The jury convicted. Martin received a life sentence.
The Legal Odyssey
Martin's post-conviction argument centered on a forensic report analyzing five computers seized from his home. Prosecutors had not disclosed the report, and Martin argued this violated his due-process rights. The report, according to the case record, showed that keyword searches of the computers produced no results.
A state post-conviction court agreed and ordered a new trial. Maryland's intermediate appeals court reversed that order. Then Martin took his case to federal court — where a district judge granted him relief, and a divided federal appellate panel did the same.
That's four bites at the apple across two court systems before the Supreme Court finally called a halt.
The AEDPA Standard
The legal framework here matters. Under the Antiterrorism and Effective Death Penalty Act of 1996, federal courts can intervene in state convictions only if the state court decision was "contrary to, or involved an unreasonable application of, clearly established federal law," or rested on "an unreasonable determination of the facts." The bar is intentionally high. The challenger must show the state court was wrong so badly that every fair-minded jurist would disagree.
The Supreme Court found the federal appeals panel blew past that standard entirely. The unsigned opinion stated the lower panel "contravened these well-settled principles in two ways" — misreading the legal standard and concluding "that no fair-minded jurist could find the forensic report on the computer to be immaterial."
The Court was blunt about the strength of the prosecution's case:
"Based on all the evidence, a fair-minded jurist could easily conclude that disclosure of the forensic report on the laptop would not have made a difference."
The record, the Court found, contained "strong support" that Martin "would have been convicted" even if the forensic report had "severely impeached" the girlfriend's testimony about the silencer searches. The eyewitness testimony was one thread in a much thicker rope — the gun, the casing, the makeshift silencer, the hair, the motive.
Jackson Stands Alone
Justice Jackson's dissent came without explanation. The Court noted only that she would have denied the request to hear the case — meaning she wouldn't have touched it at all, leaving the appeals court's ruling intact and Martin's path to a new trial open.
No reasoning. No written opinion. Just a quiet signal of disagreement with the entire bench.
It's worth noting what Jackson was effectively endorsing by declining to act: a federal appellate panel overriding a state appellate court on a standard specifically designed to prevent exactly that kind of second-guessing. AEDPA exists because Congress recognized that federal habeas review was becoming an endless loop — a mechanism for relitigating state convictions until a sympathetic panel materialized. That is precisely what happened here, court by court, until the Supreme Court reversed the chain.
What This Says About Federal Overreach
The procedural history of this case is a miniature lesson in how the federal judiciary can erode state criminal convictions through sheer persistence. A state court convicted Martin. A state appeals court upheld the conviction. A state post-conviction court wobbled, but the state appellate court corrected it. Then the federal courts came in and did what AEDPA was written to prevent — treated a debatable state-court judgment as an unreasonable one.

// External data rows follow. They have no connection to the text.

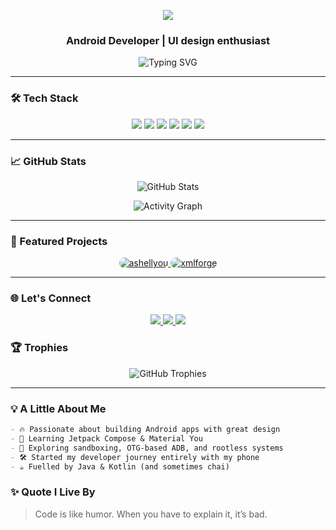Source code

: <p align="center">
  <img src="https://capsule-render.vercel.app/api?type=waving&color=0:00c6ff,100:0072ff&height=190&section=header&text=Hi%20I'm%20Hridayan&fontSize=60&fontAlign=50&fontColor=ffffff" />
</p>

<h3 align="center">Android Developer | UI design enthusiast </h3>

<p align="center">
  <img src="https://readme-typing-svg.demolab.com?font=Fira+Code&size=22&pause=1000&center=true&vCenter=true&width=500&lines=Just+a+guy+who+loves+apps+%26+design;Crafting+Android+apps;Mastering+Jetpack+Compose+bit+by+bit;Designing+with+Material+You;Building+one+app+at+a+time" alt="Typing SVG">
</p>

---

### 🛠️ Tech Stack

<p align="center">
  <img src="https://img.shields.io/badge/Java-%23ED8B00.svg?style=for-the-badge&logo=java&logoColor=white"/>
  <img src="https://img.shields.io/badge/Kotlin-%230095D5.svg?style=for-the-badge&logo=kotlin&logoColor=white"/>
  <img src="https://img.shields.io/badge/Android-%233DDC84.svg?style=for-the-badge&logo=android&logoColor=white"/>
  <img src="https://img.shields.io/badge/Jetpack%20Compose-%23007ACC.svg?style=for-the-badge&logo=jetpackcompose&logoColor=white"/>
  <img src="https://img.shields.io/badge/Material%20Design-757575?style=for-the-badge&logo=material-design&logoColor=white"/>
  <img src="https://img.shields.io/badge/GitHub-%23121011.svg?style=for-the-badge&logo=github&logoColor=white"/>
</p>

---

### 📈 GitHub Stats

<p align="center">
  <picture>
    <source 
      srcset="https://github-readme-stats.vercel.app/api?username=dp-hridayan&show_icons=true&hide_border=true&bg_color=0D1117&title_color=90CAF9&text_color=64B5F6&icon_color=CE93D8"
      media="(prefers-color-scheme: dark)" />
    <source 
      srcset="https://github-readme-stats.vercel.app/api?username=dp-hridayan&show_icons=true&hide_border=true&bg_color=E3F2FD&title_color=0D47A1&text_color=1565C0&icon_color=8E24AA"
      media="(prefers-color-scheme: light)" />
    <img 
      src="https://github-readme-stats.vercel.app/api?username=dp-hridayan&show_icons=true&hide_border=true&bg_color=E3F2FD&title_color=0D47A1&text_color=1565C0&icon_color=8E24AA" 
      alt="GitHub Stats" />
  </picture>
</p>

<p align="center">
  <picture>
    <source 
      srcset="https://github-readme-activity-graph.vercel.app/graph?username=dp-hridayan&hide_border=true&area_color=388E3C&line=66BB6A&point=81C784&color=C8E6C9&bg_color=1B1F1B"
      media="(prefers-color-scheme: dark)" />
    <source 
      srcset="https://github-readme-activity-graph.vercel.app/graph?username=dp-hridayan&hide_border=true&area_color=A5D6A7&line=A5D6A7&point=66BB6A&color=1B5E20&bg_color=E8F5E9"
      media="(prefers-color-scheme: light)" />
    <img 
      src="https://github-readme-activity-graph.vercel.app/graph?username=dp-hridayan&hide_border=true&area_color=A5D6A7&line=A5D6A7&point=66BB6A&color=1B5E20&bg_color=E8F5E9" 
      alt="Activity Graph" />
  </picture>
</p>

---

### 🚀 Featured Projects

<p align="center">

  <!-- Ashellyou Card -->
<a href="https://github.com/dp-hridayan/ashellyou">
  <picture>
    <source 
      media="(prefers-color-scheme: dark)" 
      srcset="https://github-readme-stats.vercel.app/api/pin/?username=dp-hridayan&repo=ashellyou&hide_border=true&bg_color=0D1117&title_color=90CAF9&text_color=64B5F6&icon_color=CE93D8" />
    <source 
      media="(prefers-color-scheme: light)" 
      srcset="https://github-readme-stats.vercel.app/api/pin/?username=dp-hridayan&repo=ashellyou&hide_border=true&bg_color=E3F2FD&title_color=0D47A1&text_color=1565C0&icon_color=8E24AA" />
    <img 
      src="https://github-readme-stats.vercel.app/api/pin/?username=dp-hridayan&repo=ashellyou&hide_border=true&bg_color=E3F2FD&title_color=0D47A1&text_color=1565C0&icon_color=8E24AA"
      alt="ashellyou"
      style="border-radius:25px;" />
  </picture>
</a>

  <!-- XMLForge Card -->
 <a href="https://github.com/dp-hridayan/xmlforge">
  <picture>
    <source 
      media="(prefers-color-scheme: dark)" 
      srcset="https://github-readme-stats.vercel.app/api/pin/?username=dp-hridayan&repo=xmlforge&hide_border=true&bg_color=0D1117&title_color=90CAF9&text_color=64B5F6&icon_color=CE93D8" />
    <source 
      media="(prefers-color-scheme: light)" 
      srcset="https://github-readme-stats.vercel.app/api/pin/?username=dp-hridayan&repo=xmlforge&hide_border=true&bg_color=E3F2FD&title_color=0D47A1&text_color=1565C0&icon_color=8E24AA" />
    <img 
      src="https://github-readme-stats.vercel.app/api/pin/?username=dp-hridayan&repo=xmlforge&hide_border=true&bg_color=E3F2FD&title_color=0D47A1&text_color=1565C0&icon_color=8E24AA"
      alt="xmlforge"
      style="border-radius:25px;" />
  </picture>
</a>

---

### 🌐 Let's Connect

<p align="center">
  <a href="https://t.me/hridayan">
    <img src="https://img.shields.io/badge/Telegram-@hridayan-2CA5E0?style=for-the-badge&logo=telegram&logoColor=white"/>
  </a>
  <a href="https://linkedin.com/in/dp-hridayan-36a087296">
    <img src="https://img.shields.io/badge/LinkedIn-dp--hridayan-%230077B5.svg?style=for-the-badge&logo=linkedin&logoColor=white"/>
  </a>
  <a href="mailto:hridayanofficial@gmail.com">
    <img src="https://img.shields.io/badge/Email-hridayanofficial@gmail.com-D14836?style=for-the-badge&logo=gmail&logoColor=white"/>
  </a>
</p>

### 🏆 Trophies

<p align="center">
  <picture>
    <source 
      srcset="https://github-profile-trophy.vercel.app/?username=dp-hridayan&theme=tokyonight&no-frame=true&row=1&column=6"
      media="(prefers-color-scheme: dark)" />
    <source 
      srcset="https://github-profile-trophy.vercel.app/?username=dp-hridayan&theme=flat&no-frame=true&row=1&column=6"
      media="(prefers-color-scheme: light)" />
    <img 
      src="https://github-profile-trophy.vercel.app/?username=dp-hridayan&theme=flat&no-frame=true&row=1&column=6" 
      alt="GitHub Trophies" />
  </picture>
</p>

-----

### 💡 A Little About Me

```md
- 🔥 Passionate about building Android apps with great design
- 📱 Learning Jetpack Compose & Material You
- 🧠 Exploring sandboxing, OTG-based ADB, and rootless systems
- 🛠 Started my developer journey entirely with my phone
- ☕ Fuelled by Java & Kotlin (and sometimes chai)
```

### ✨ Quote I Live By

> Code is like humor. When you have to explain it, it’s bad.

The Supreme Court's unsigned, summary reversal sends a message: the standard means what it says. Federal courts do not get to substitute their judgment for the state court's simply because they might have weighed the evidence differently. The question is whether any fair-minded jurist could have reached the state court's conclusion. In this case, the answer was obvious enough that the Court didn't even need to hear arguments.
A woman was shot in the head. A jury weighed the evidence and convicted the man who did it. The system worked until a federal appeals panel decided it knew better.
Eight justices disagreed. One didn't bother to say why.